● **EXERCISE**
The lines to reproduce run from the first one below to the line containing "Additionally each intensity", both included. Reproduce them exactly and nothing else.

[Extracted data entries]
********
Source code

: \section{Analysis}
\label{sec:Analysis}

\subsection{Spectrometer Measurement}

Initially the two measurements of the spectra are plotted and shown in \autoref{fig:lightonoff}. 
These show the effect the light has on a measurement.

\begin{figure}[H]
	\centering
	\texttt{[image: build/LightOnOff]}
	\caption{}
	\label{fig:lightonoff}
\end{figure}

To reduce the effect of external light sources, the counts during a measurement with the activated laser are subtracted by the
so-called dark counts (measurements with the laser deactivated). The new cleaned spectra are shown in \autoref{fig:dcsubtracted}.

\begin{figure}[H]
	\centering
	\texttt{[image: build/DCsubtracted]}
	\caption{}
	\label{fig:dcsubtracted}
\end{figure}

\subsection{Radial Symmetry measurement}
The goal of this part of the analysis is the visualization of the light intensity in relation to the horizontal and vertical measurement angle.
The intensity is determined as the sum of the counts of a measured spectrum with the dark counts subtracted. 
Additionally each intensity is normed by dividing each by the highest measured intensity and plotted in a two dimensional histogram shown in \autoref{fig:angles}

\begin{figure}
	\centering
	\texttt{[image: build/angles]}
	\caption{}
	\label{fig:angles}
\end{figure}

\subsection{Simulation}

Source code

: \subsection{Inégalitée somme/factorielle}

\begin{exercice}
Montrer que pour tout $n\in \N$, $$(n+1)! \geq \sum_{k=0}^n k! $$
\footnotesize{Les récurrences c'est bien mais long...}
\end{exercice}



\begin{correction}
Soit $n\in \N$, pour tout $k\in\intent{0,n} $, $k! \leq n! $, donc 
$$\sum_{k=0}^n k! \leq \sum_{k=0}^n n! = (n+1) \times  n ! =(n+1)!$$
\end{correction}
********
● **ANSWER TO THE EXERCISE**
Source code

: \section{Analysis}
\label{sec:Analysis}

\subsection{Spectrometer Measurement}

Initially the two measurements of the spectra are plotted and shown in \autoref{fig:lightonoff}. 
These show the effect the light has on a measurement.

\begin{figure}[H]
	\centering
	\texttt{[image: build/LightOnOff]}
	\caption{}
	\label{fig:lightonoff}
\end{figure}

To reduce the effect of external light sources, the counts during a measurement with the activated laser are subtracted by the
so-called dark counts (measurements with the laser deactivated). The new cleaned spectra are shown in \autoref{fig:dcsubtracted}.

\begin{figure}[H]
	\centering
	\texttt{[image: build/DCsubtracted]}
	\caption{}
	\label{fig:dcsubtracted}
\end{figure}

\subsection{Radial Symmetry measurement}
The goal of this part of the analysis is the visualization of the light intensity in relation to the horizontal and vertical measurement angle.
The intensity is determined as the sum of the counts of a measured spectrum with the dark counts subtracted. 
Additionally each intensity is normed by dividing each by the highest measured intensity and plotted in a two dimensional histogram shown in \autoref{fig:angles}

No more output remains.